Amid many frustrations, one shining celebration

Keen Berger.

Keen Berger.

BY KEEN BERGER   |  With so many political problems — among them, locally, fracking and healthcare; nationally, police and income disparities; internationally, Iran and Israel — I am often frustrated. I want to make things right; that is what district leaders are supposed to do. Yet, apart from attending an occasional rally, I am doing nothing on these problems.

I try to remember that I am one of two unpaid district leaders for a small piece of Manhattan. With 6 billion people on Earth, but just 30,000 registered Democrats in the 66th Assembly District, Part A, I cannot make everything right by myself. Moreover, thousands of local people (including you, dear reader) are working on these issues. I can only do a small part, I must focus.

When I was elected district leader, I chose three concerns, a local one, a national one and an international one — namely, public schools, Election Day processes and immigration. My progress report is about those three. The other reports in The Villager this week will show that hundreds of people are working on dozens of other issues.

On public schools, the great news is that our new middle school, 75 Morton, which was called “dead in the water” five years ago, will open for hundreds of students in September 2017. This coming Mon., May 11, at 6:30 p.m., the School Construction Authority will show the plans to the community.

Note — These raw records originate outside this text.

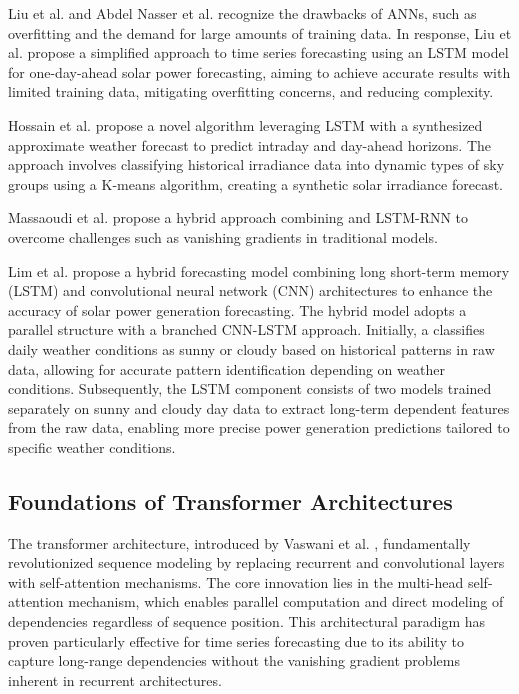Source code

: \documentclass[12pt]{uomthesis}
\begin{document}
Liu et al. \cite{liu2021simplified} and Abdel Nasser et al. \cite{abdel2019accurate} recognize the drawbacks of ANNs, such as overfitting and the demand for large amounts of training data. In response, Liu et al. propose a simplified approach to time series forecasting using an LSTM model for one-day-ahead solar power forecasting, aiming to achieve accurate results with limited training data, mitigating overfitting concerns, and reducing complexity. 

Hossain et al. \cite{hossain2020short} propose a novel algorithm leveraging LSTM with a synthesized approximate weather forecast to predict intraday and day-ahead horizons. The approach involves classifying historical irradiance data into dynamic types of sky groups using a K-means algorithm, creating a synthetic solar irradiance forecast.

Massaoudi et al. \cite{massaoudi2019novel} propose a hybrid approach combining   and LSTM-RNN to overcome challenges such as vanishing gradients in traditional models.

 Lim et al. \cite{lim2022solar} propose a hybrid forecasting model combining long short-term memory (LSTM) and convolutional neural network (CNN) architectures to enhance the accuracy of solar power generation forecasting. The hybrid model adopts a parallel structure with a branched CNN-LSTM approach. Initially, a  classifies daily weather conditions as sunny or cloudy based on historical patterns in raw data, allowing for accurate pattern identification depending on weather conditions. Subsequently, the LSTM component consists of two models trained separately on sunny and cloudy day data to extract long-term dependent features from the raw data, enabling more precise power generation predictions tailored to specific weather conditions.

\subsection{Foundations of Transformer Architectures}

The transformer architecture, introduced by Vaswani et al. \cite{vaswani2017attention}, fundamentally revolutionized sequence modeling by replacing recurrent and convolutional layers with self-attention mechanisms. The core innovation lies in the multi-head self-attention mechanism, which enables parallel computation and direct modeling of dependencies regardless of sequence position. This architectural paradigm has proven particularly effective for time series forecasting due to its ability to capture long-range dependencies without the vanishing gradient problems inherent in recurrent architectures.
\end{document}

Everyone can come. It will be at the L.G.B.T. Center, on W. 13th St., between Seventh and Eighth Aves.

The school’s design is beautiful. The 75 Morton Alliance, the Community Board 2 Education Committee and local politicians Corey Johnson, Brad Hoylman and Deborah Glick are shepherding, advocating and deciding with great success. The latest victory: retractable seating, so the that the gym and theater can both be used every day.

There is much more to be done for 75 Morton, including getting a visionary, powerful and practical principal by September 2016. But I am thrilled at the rise of this phoenix and grateful for hundreds of parents. On the other hand, I’m sad that Governor Andrew Cuomo is so wrong, and furious at Eva Moskowitz. I want to tell those two that the tests are more harmful than helpful, that charters steal from our children, that Schools Chancellor Carmen Farina knows far more than they do. When Andrew and Eva see our world-class middle school, maybe they will learn.

On elections, there’s some good news. We four district leaders in the 66th A.D. had an open process to select our state committeeman to replace Alan Schulkin, who is now Manhattan’s Democratic Board of Elections commissioner. We chose Buxton Midyette to join state Committeewoman Rachel Lavine in representing us statewide. I have high hopes for all three. We also have a new deputy for Manhattan elections, William Anthony Allen. I haven’t met him, so only have vague hopes so far. Lots more needs to be done. If anyone is a registered Democrat and wants to be a poll worker ($200 for making democracy work for one very long day), e-mail me at [email protected]


PROGRESS


As for immigration, this is the most frustrating of my triad. Locally, there have been some victories. Working with New Sanctuary, we got “ICE out of Rikers,” we saved some people from deportation, and we accompanied some undocumented immigrants to their hearings. But there’s no DREAM Act yet in New York State, national policy is a disaster and literally millions of immigrants in our nation are threatened. I want to understand how our nation of immigrants became so anti-immigrant. If I understood it, I could change it.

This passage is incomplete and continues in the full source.